With 195,000 students, CUNY is the third-largest higher education system in the nation, after the state university system in New York and Cal State. Among CUNY's 20 units are such nationally known institutions as Hunter College and John Jay College of Criminal Justice in Manhattan and lesser known schools in Brooklyn, Queens, the Bronx and Staten Island. Its current chancellor, Joseph S. Murphy, has held the job eight years and intends to return to teaching once a successor takes over.
Some observers think that a move from Cal State to CUNY would be like going from the frying pan into the fire.

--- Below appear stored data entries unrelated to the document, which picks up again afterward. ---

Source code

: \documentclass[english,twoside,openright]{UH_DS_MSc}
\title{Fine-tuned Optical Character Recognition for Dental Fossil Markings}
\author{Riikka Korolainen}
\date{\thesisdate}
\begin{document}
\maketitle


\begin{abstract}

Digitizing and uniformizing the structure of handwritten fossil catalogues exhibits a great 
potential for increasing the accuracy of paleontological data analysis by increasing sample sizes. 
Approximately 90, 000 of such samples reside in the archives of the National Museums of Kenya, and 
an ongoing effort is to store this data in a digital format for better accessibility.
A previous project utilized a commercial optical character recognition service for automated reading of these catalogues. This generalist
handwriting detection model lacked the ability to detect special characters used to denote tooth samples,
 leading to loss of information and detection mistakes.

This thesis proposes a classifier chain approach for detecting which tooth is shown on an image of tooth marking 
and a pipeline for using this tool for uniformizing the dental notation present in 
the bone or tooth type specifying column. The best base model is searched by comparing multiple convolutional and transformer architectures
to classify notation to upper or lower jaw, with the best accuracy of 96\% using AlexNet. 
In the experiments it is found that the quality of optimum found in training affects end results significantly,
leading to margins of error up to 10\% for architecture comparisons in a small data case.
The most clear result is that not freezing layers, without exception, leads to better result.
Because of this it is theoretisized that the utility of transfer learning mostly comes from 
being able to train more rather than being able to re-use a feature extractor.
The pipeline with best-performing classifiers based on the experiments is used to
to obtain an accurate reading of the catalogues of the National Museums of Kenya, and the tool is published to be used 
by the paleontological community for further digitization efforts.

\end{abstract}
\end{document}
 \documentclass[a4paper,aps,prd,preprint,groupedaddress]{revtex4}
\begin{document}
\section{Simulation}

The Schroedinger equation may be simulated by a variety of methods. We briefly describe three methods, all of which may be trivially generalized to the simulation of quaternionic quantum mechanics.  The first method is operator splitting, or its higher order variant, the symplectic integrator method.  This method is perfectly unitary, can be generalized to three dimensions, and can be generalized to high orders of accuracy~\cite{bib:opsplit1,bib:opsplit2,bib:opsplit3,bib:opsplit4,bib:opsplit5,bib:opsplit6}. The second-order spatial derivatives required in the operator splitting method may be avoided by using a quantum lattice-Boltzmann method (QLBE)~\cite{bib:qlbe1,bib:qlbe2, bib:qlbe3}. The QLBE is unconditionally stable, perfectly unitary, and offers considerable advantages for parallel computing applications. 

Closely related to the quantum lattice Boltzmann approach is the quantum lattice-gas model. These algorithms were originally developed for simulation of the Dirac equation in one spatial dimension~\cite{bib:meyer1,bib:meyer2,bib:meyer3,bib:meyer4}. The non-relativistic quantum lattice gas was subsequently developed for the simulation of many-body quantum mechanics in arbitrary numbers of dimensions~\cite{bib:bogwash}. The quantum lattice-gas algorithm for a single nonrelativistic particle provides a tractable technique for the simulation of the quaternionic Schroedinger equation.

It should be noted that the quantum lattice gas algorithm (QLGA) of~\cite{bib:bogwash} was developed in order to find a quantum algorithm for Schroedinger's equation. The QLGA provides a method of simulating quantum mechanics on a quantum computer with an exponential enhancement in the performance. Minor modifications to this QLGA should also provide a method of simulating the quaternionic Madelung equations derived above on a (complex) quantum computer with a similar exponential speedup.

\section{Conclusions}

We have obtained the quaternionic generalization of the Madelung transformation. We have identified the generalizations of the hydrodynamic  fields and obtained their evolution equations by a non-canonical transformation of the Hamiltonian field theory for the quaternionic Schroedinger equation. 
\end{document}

Because of state and city budget crunches in New York, the CUNY faces a painful round of cuts. A CUNY chancellor has to find a safe path through New York state and city politics, which make California lawmaking look like a polite tea party. Also, CUNY is beset by racial tension, most recently shown in the takeover of campus buildings last week by minority students demanding more black and Latino professors and a minority chancellor.
Reynolds is white, but being among very few women to achieve her status in higher education may help her chances at CUNY, the sources said. Reynolds also is a finalist in the running for chancellor of the West Virginia University system.
A zoologist, Reynolds was second in command at Ohio State University before becoming Cal State Chancellor in 1982. Her tenure as head of the 20-campus Cal State system brought expansion and improvement in academic standards but also criticism over what some called Reynolds' dictatorial style.
Her forced resignation was announced April 20 as a result of the controversial 21% to 43% salary increases arranged in secret last year by Cal State trustees and Reynolds. Faced with an angry faculty and Legislature, trustees later claimed to have been misled about the raises. Reynolds' clout slipped when it was revealed that she previously had promised legislators that any pay raise decisions would be made in public.
Reynolds originally planned to remain at Cal State through October but the trustees two weeks ago put her on immediate vacation through July 31 when her resignation takes effect. Cal State Hayward President Ellis E. McCune was named acting chancellor.